1. OK co do opisywania na innym forum, ale 9 x 19 polecam bo sam napisał pismo do OŻW w mojej (i nie tylko sprawie) gdzie sam nawet o tym nie wiedziałem i go o to nie prosiłem. Dzięki temu nie ma konieczności jeżdżenia z bronią do rejestracji.
2. Niestety co do prowadzącego strzelanie to jest w błędzie z tego co wiem.
Jeżeli regulamin strzelnicy wymaga obecności prowadzącego strzelanie to musi być i koniec kropka. Na nasze nieszczęście znamienita część regulaminów jest nawet nie oparta, a kropka w kropkę przepisanym "wzorcowym" regulaminem strzelnicy, a tam takowy osobnik występuje.
Nie ma znaczenia tutaj czy masz pozwolenie i własną broń czy też nie (chyba, że regulamin strzelnicy mówi co innego).
Tutaj zasadniczo nie tyle co Ty, a kierownik strzelnicy może mieć po dupie bo nie zapewnił prowadzącego strzelanie.
3. Zgodnie z deregulacją zawodu instruktora strzelectwa sportowego Ty natomiast mogłeś kolegę szkolić i nie ma tutaj nic złego - patrz zapis o deregulacji zawodu.
Jest tam wzmianka, że instruktorem może być osoba posiadająca wiedzę i umiejętności w danym zakresie - nie ma natomiast nic w temacie tego kto weryfikuje tą wiedzę oraz o żadnych uprawnieniach.
4. Papuga z urzędu - nie jest to może najlepszy pomysł, ale lepszy niż nic.
Kolejna sprawa jest taka, że w przypadku wygranej sprawy prawnik zwraca się do sądu/skarbu państwa o zwrot kosztów obrony, a wierz mi, że dobry/bardzo dobry prawnik potrafi wiele.
5. Jeżeli na tej strzelnicy poppery są ustawione tam na stałe - dobrze by było jakbyś posiadał jakieś zdjęcia/filmy z różnych treningów/imprez tam odbywających się, gdzie jest pokazane, że właśnie z tego miejsca co strzelałeś też organizowane są zawody etc. to już jesteś nieco kryty bo to oznacza, że taka odległość jako "bezpieczna" została wyznaczona przez obsługę strzelnicy.
6. Radzę teraz sobie wszystko w miarę na świeżo spisać co i jak miało miejsce od początku do końca bo później się okaże, że pamięć zawodzi.

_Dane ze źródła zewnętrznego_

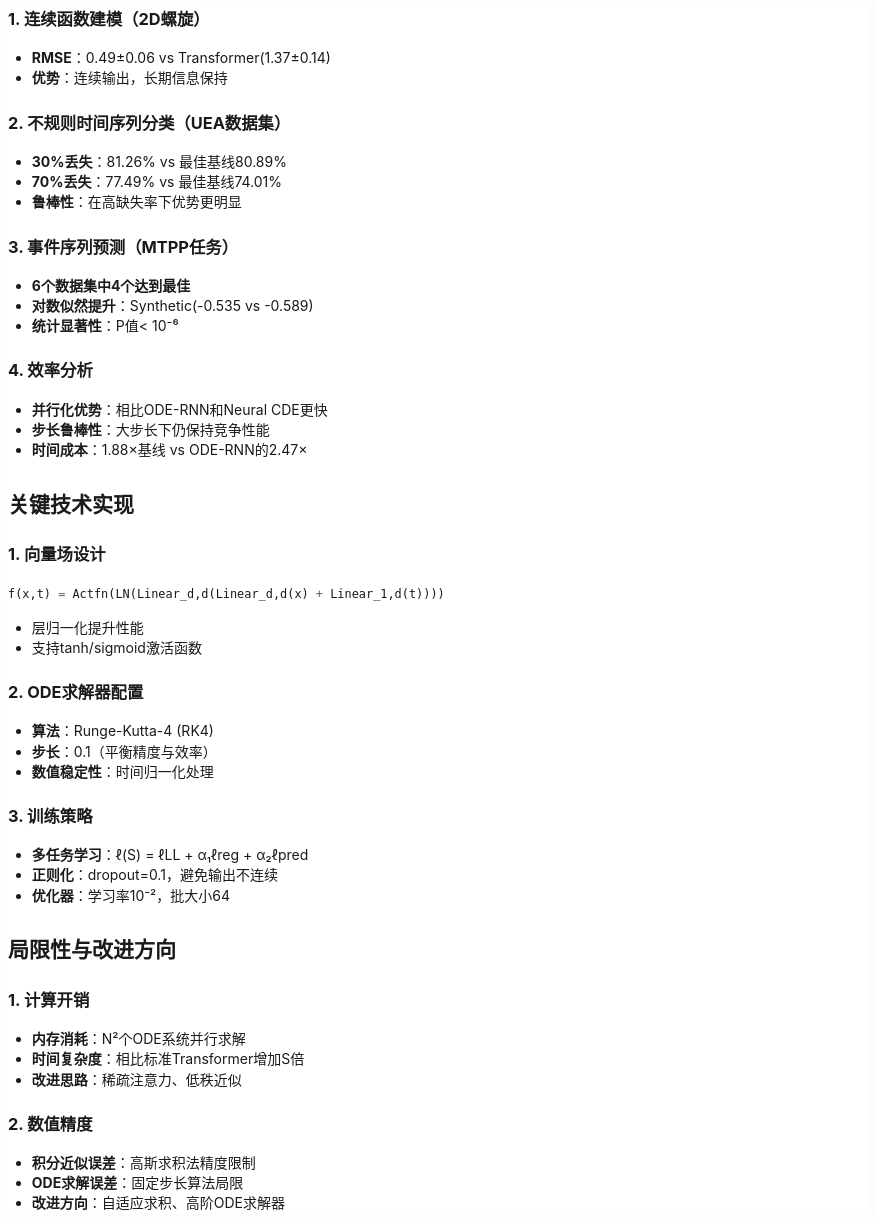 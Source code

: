 ### 1. 连续函数建模（2D螺旋）
- **RMSE**：0.49±0.06 vs Transformer(1.37±0.14)
- **优势**：连续输出，长期信息保持

### 2. 不规则时间序列分类（UEA数据集）
- **30%丢失**：81.26% vs 最佳基线80.89%
- **70%丢失**：77.49% vs 最佳基线74.01%
- **鲁棒性**：在高缺失率下优势更明显

### 3. 事件序列预测（MTPP任务）
- **6个数据集中4个达到最佳**
- **对数似然提升**：Synthetic(-0.535 vs -0.589)
- **统计显著性**：P值< 10⁻⁶

### 4. 效率分析
- **并行化优势**：相比ODE-RNN和Neural CDE更快
- **步长鲁棒性**：大步长下仍保持竞争性能
- **时间成本**：1.88×基线 vs ODE-RNN的2.47×

## 关键技术实现

### 1. 向量场设计
```python
f(x,t) = Actfn(LN(Linear_d,d(Linear_d,d(x) + Linear_1,d(t))))
```
- 层归一化提升性能
- 支持tanh/sigmoid激活函数

### 2. ODE求解器配置
- **算法**：Runge-Kutta-4 (RK4)
- **步长**：0.1（平衡精度与效率）
- **数值稳定性**：时间归一化处理

### 3. 训练策略
- **多任务学习**：ℓ(S) = ℓLL + α₁ℓreg + α₂ℓpred
- **正则化**：dropout=0.1，避免输出不连续
- **优化器**：学习率10⁻²，批大小64

## 局限性与改进方向

### 1. 计算开销
- **内存消耗**：N²个ODE系统并行求解
- **时间复杂度**：相比标准Transformer增加S倍
- **改进思路**：稀疏注意力、低秩近似

### 2. 数值精度
- **积分近似误差**：高斯求积法精度限制
- **ODE求解误差**：固定步长算法局限
- **改进方向**：自适应求积、高阶ODE求解器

7. W kwestii PW na "iwebie" może nie tyle co powołaj się na mnie, ale napisz, że to ja Ci poleciłem napisać do niego - różnie to bywa jak osoby bez żadnej ilości postów nagle piszą w jakiejś "dziwnej" sprawie prywatną wiadomość.
Co dwie głowy to nie jedna, a będziesz miał rozeznanie.